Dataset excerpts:
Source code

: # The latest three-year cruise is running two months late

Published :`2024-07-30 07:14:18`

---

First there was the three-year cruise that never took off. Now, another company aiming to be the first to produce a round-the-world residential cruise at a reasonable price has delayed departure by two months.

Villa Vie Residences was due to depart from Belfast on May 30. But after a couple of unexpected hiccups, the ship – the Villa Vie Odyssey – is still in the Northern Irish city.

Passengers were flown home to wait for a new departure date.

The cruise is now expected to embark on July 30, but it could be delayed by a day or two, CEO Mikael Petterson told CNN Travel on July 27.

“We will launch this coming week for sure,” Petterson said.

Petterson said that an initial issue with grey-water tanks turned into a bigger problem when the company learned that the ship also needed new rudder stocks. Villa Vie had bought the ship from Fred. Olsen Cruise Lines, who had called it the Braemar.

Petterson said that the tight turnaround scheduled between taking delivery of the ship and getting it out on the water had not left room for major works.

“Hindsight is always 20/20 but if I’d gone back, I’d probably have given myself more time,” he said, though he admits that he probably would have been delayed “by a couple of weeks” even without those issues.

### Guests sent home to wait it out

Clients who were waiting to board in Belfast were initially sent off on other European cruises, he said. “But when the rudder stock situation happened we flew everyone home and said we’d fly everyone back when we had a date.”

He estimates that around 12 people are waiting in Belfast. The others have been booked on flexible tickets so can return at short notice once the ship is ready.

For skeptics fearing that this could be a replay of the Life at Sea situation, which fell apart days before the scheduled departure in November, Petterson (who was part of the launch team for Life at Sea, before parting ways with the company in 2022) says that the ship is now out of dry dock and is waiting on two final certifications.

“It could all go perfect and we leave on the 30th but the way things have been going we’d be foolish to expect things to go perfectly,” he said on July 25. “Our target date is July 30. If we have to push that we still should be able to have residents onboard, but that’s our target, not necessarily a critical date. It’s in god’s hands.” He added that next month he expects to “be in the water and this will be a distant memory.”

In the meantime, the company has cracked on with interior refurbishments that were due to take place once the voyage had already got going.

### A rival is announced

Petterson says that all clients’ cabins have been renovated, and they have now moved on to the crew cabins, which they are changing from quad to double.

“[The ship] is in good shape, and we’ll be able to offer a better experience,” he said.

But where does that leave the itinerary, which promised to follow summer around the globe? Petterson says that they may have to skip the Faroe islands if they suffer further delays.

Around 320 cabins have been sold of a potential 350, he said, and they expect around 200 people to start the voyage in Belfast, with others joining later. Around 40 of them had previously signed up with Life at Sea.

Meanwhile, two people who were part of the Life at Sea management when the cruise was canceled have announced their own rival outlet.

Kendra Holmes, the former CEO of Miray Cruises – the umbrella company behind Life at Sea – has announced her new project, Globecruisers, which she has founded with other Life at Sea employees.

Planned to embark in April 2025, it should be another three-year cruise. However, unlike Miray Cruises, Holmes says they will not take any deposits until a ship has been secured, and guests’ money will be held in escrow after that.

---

◆ Task prompt
Look above for the line containing "Petterson said that". Output from there through the line containing "For skeptics fearing", exactly and inclusively.

◆ Solution for this exercise
Petterson said that the tight turnaround scheduled between taking delivery of the ship and getting it out on the water had not left room for major works.

“Hindsight is always 20/20 but if I’d gone back, I’d probably have given myself more time,” he said, though he admits that he probably would have been delayed “by a couple of weeks” even without those issues.

### Guests sent home to wait it out

Clients who were waiting to board in Belfast were initially sent off on other European cruises, he said. “But when the rudder stock situation happened we flew everyone home and said we’d fly everyone back when we had a date.”

He estimates that around 12 people are waiting in Belfast. The others have been booked on flexible tickets so can return at short notice once the ship is ready.

For skeptics fearing that this could be a replay of the Life at Sea situation, which fell apart days before the scheduled departure in November, Petterson (who was part of the launch team for Life at Sea, before parting ways with the company in 2022) says that the ship is now out of dry dock and is waiting on two final certifications.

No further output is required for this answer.